Congressmen, members of the committee, I appreciate the opportunity to present the Tribes views on the water problems in the Klamath Basin.

I appear before you here today representing not only a constituent base but also as a leader of a sovereign nation, recognized by the United States,. I am not here merely as another interest group or an interested party. I would like to remind you that the United States has a legal and moral obligation to preserve and protect their trust responsibility to us. The constitution of the United States refers to its treaties as the supreme law of the land. It is in this context that I direct my remarks to you, on a government-to-government basis.

In order to understand this problem appropriately it is important to understand its historical roots.

Today's problems are a cumulative result of nearly a century of extended promises to others for our water.

Recently the Tribes have been the victims of unwarranted and unjustified attacks on both our public image and our character. Unfortunately there have been personal attacks as well. The most grievous of these is the attacks on our children in the public school system, many of whom live and attend schools within the farming communities.

With the water shortage this year it is hard for anyone to think about the future when the present looks hopeless. We know that livelihoods are at risk in the farming community. I want to make one thing perfectly clear, it is not now, nor has it ever been, the intent of the Tribes to shut down or destroy agriculture in the Klamath Basin.
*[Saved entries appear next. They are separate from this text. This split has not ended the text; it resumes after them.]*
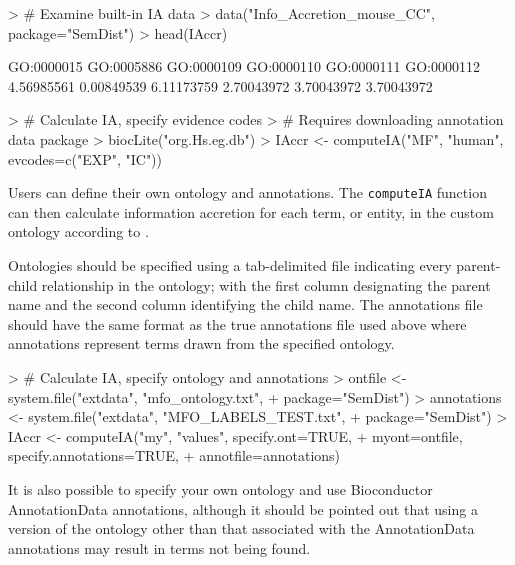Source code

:\documentclass{article}
\begin{document}
\begin{Schunk}
\begin{Sinput}
> # Examine built-in IA data
> data("Info_Accretion_mouse_CC", package="SemDist")
> head(IAccr)
\end{Sinput}
\begin{Soutput}
GO:0000015 GO:0005886 GO:0000109 GO:0000110 GO:0000111 GO:0000112 
4.56985561 0.00849539 6.11173759 2.70043972 3.70043972 3.70043972 
\end{Soutput}
\end{Schunk}
\begin{Schunk}
\begin{Sinput}
> # Calculate IA, specify evidence codes
> # Requires downloading annotation data package
> biocLite("org.Hs.eg.db")
> IAccr <- computeIA("MF", "human", evcodes=c("EXP", "IC"))
\end{Sinput}
\end{Schunk}

Users can define their own ontology and annotations.  The \texttt{computeIA} function can then calculate information accretion for each term, or entity, in the custom ontology according to .

Ontologies should be specified using a tab-delimited file indicating every parent-child relationship in the ontology; with the first column designating the parent name and the second column identifying the child name. The annotations file should have the same format as the true annotations file used above where annotations represent terms drawn from the specified ontology.  

\begin{Schunk}
\begin{Sinput}
> # Calculate IA, specify ontology and annotations
> ontfile <- system.file("extdata", "mfo_ontology.txt",
+                         package="SemDist")
> annotations <- system.file("extdata", "MFO_LABELS_TEST.txt", 
+                             package="SemDist")
> IAccr <- computeIA("my", "values", specify.ont=TRUE, 
+                 myont=ontfile, specify.annotations=TRUE, 
+                 annotfile=annotations)
\end{Sinput}
\end{Schunk}


It is also possible to specify your own ontology and use Bioconductor AnnotationData annotations, although it should be pointed out that using a version of the ontology other than that associated with the AnnotationData annotations may result in terms not being found. 
\end{document}

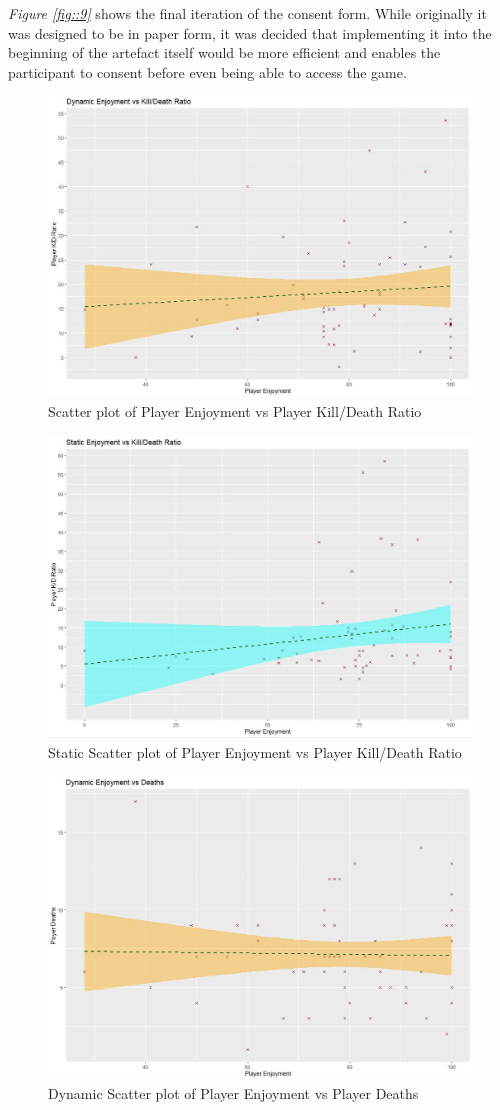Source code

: \documentclass[journal]{IEEEtran}
\begin{document}
\textit{Figure \ref{fig::9}} shows the final iteration of the consent form. While originally it was designed to be in paper form, it was decided that implementing it into the beginning of the artefact itself would be more efficient and enables the participant to consent before even being able to access the game.

\newpage

\begin{figure}[h]
	\includegraphics[width=0.75\linewidth]{dynamicfunKDR.jpg}
	\caption{Scatter plot of Player Enjoyment vs Player Kill/Death Ratio}
	\label{fig::11}
\end{figure} 

\begin{figure}[h]
	\includegraphics[width=0.75\linewidth]{staticfunKDR.jpg}
	\caption{Static Scatter plot of Player Enjoyment vs Player Kill/Death Ratio}
	\label{fig::12}
\end{figure} 

\begin{figure}[h]
	\includegraphics[width=0.75\linewidth]{dynamicfundeath.jpg}
	\caption{Dynamic Scatter plot of Player Enjoyment vs Player Deaths}
	\label{fig::13}
\end{figure} 
\end{document}
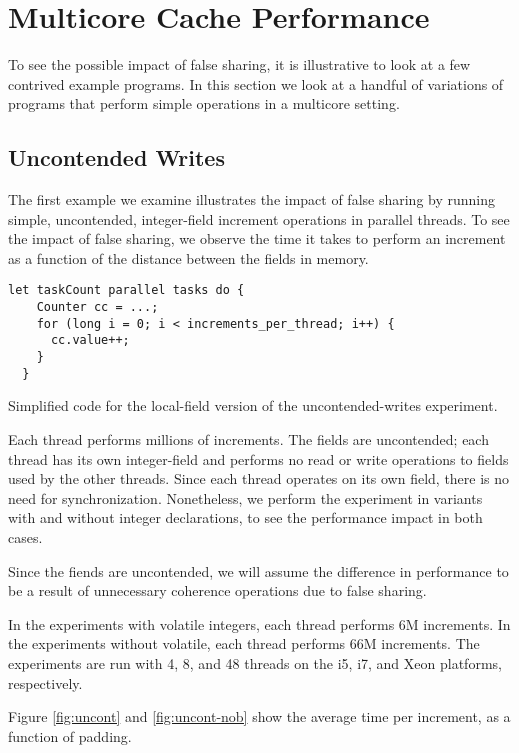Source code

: \section{Multicore Cache Performance}

To see the possible impact of false sharing, it is illustrative to look at a
few contrived example programs. In this section we look at a handful of
variations of programs that perform simple operations in a multicore
setting.

\subsection{Uncontended Writes}
The first example we examine illustrates the impact of false sharing by running
simple, uncontended, integer-field increment operations in parallel threads. To see
the impact of false sharing, we observe the time it takes to perform an
increment as a function of the distance between the fields in memory.

\begin{code}
\begin{Verbatim}[frame=single]
  let taskCount parallel tasks do {
    Counter cc = ...;
    for (long i = 0; i < increments_per_thread; i++) {
      cc.value++;
    }
  }
\end{Verbatim}
	\caption{Simplified code for the local-field version of the uncontended-writes
	experiment.}
\end{code}

Each thread performs millions of increments. The fields are
uncontended; each thread has its own integer-field and performs no read or write
operations to fields used by the other threads. Since each thread operates on
its own field, there is no need for synchronization. Nonetheless, we perform
the experiment in variants with and without  integer declarations, to
see the performance impact in both cases.

Since the fiends are uncontended, we will assume the difference in performance
to be a result of unnecessary coherence operations due to false sharing.

In the experiments with volatile integers, each thread performs 6M increments.
In the experiments without volatile, each thread performs 66M increments. The
experiments are run with 4, 8, and 48 threads on the i5, i7, and Xeon platforms,
respectively.

Figure \ref{fig:uncont} and \ref{fig:uncont-nob} show the average time per
increment, as a function of padding.


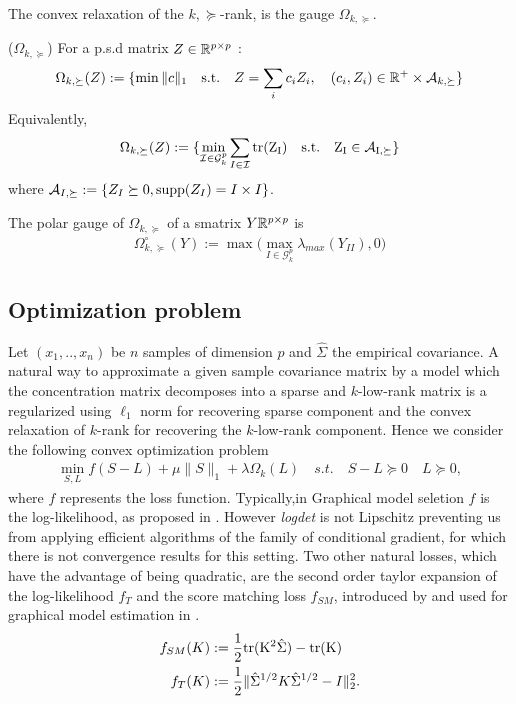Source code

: The convex relaxation of the $k,\succeq$-rank, is the gauge $\Omega_{k,\succeq}$. 

\begin{mydef}
($\Omega_{k,\succeq}$) For a p.s.d  matrix $Z\in\mathbb{R}^{p\times p}$  :
\begin{align}
\Omega_{k,\succeq}(Z):=\{\min \|c\|_1 \quad \text{s.t.} \quad Z=\sum_{i} c_i Z_i, \quad (c_i,Z_i)\in \mathbb{R}^{+}\times\mathcal{A}_{k,\succeq}\}
\end{align}
Equivalently, 
\begin{align}
\Omega_{k,\succeq}(Z):=\{\min_{\mathcal{I}\in\mathcal{G}^p_k} \sum_{I\in\mathcal{I}}\rm tr(Z_I) \quad \text{s.t.} \quad Z_I\in\mathcal{A}_{I,\succeq}\}
\end{align}
where  $\mathcal{A}_{I,\succeq}:=\{Z_I\succeq 0 ,\text{supp}(Z_I)=I\times I\}$.
\end{mydef}

\begin{lemm} The polar gauge of $\Omega_{k,\succeq}$ of a smatrix $Y\mathbb{R}^{p\times p}$ is
\begin{align}
\Omega_{k,\succeq}^{\circ}(Y):= \max\big(\max_{I\in\mathcal{G}^p_k}\lambda_{max}(Y_{II}),0\big)
\end{align}
\end{lemm}

\subsection{Optimization problem}
Let $(x_1,..,x_n)$ be $n$ samples of dimension $p$ and   $\hat{\Sigma}$ the empirical covariance. A natural way to approximate a given sample covariance matrix by a model which the concentration matrix decomposes into a sparse and $k$-low-rank matrix is a regularized using $\ell_1$ norm for recovering sparse component and the convex relaxation of $k$-rank for recovering the $k$-low-rank component. Hence we consider the following convex optimization problem
\begin{align}
\label{opt}
\min_{S,L} f(S-L)+\mu\|S\|_{1}+\lambda\Omega_k(L) \quad s.t. \quad S-L \succeq 0 \quad L \succeq 0,
\end{align}
where  $f$ represents the loss function. Typically,in Graphical model seletion $f$ is the log-likelihood, as proposed in \citet{chandrasekaran2010}. However \textit{logdet} is not Lipschitz preventing us from applying efficient algorithms of the family of conditional gradient, for which there is not convergence results for this setting.  Two other natural losses, which have the advantage of being quadratic, are the second order taylor expansion of the log-likelihood $f_{T}$ and the score matching loss $f_{SM}$, introduced by \citet{hyvarinen2005estimation} and used for graphical model estimation in \citet{lin2016estimation}.
\begin{align}
f_{SM}(K)&:=\frac{1}{2}\rm tr(K^2 \hat{\Sigma})-\rm tr(K) \\
f_{T}(K)&:=\frac{1}{2}\|\hat{\Sigma}^{1/2}K\hat{\Sigma}^{1/2}-I\|_2^2.
\end{align}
It is both incorrect and unfair to blame the Tribes for the current water shortage. The real problem is that the demand for water in the Klamath Basin has been allowed to exceed the supply. I hope that everyone can understand why the Tribes continue to defend our water rights, in the same way everyone else in the Basin seeks to reinforce their own rights and claims.

We also believe the federal government has a responsibility to the farm families who, like the Klamath Tribes, now depend on a water system that is simply not capable of meeting current demands. We as a people, who for years have felt the pain of being unable to meet the needs of our families and communities, do not want to see our friends and neighbors in the agriculture community suffer.

Sharing the benefits of nature's bounty is one thing but now we must also share the adversity caused by decades of over allocation and ineffective resource management.

Today we all need to focus on the present problem. The Tribes have been a leader in the search for an effective solution to the water problems.

The following is a list of things that we know that will and will not work:

Doing away with or revising the ESA and BO simply will not change the Tribal trust responsibility nor will this fix the problems that exist today.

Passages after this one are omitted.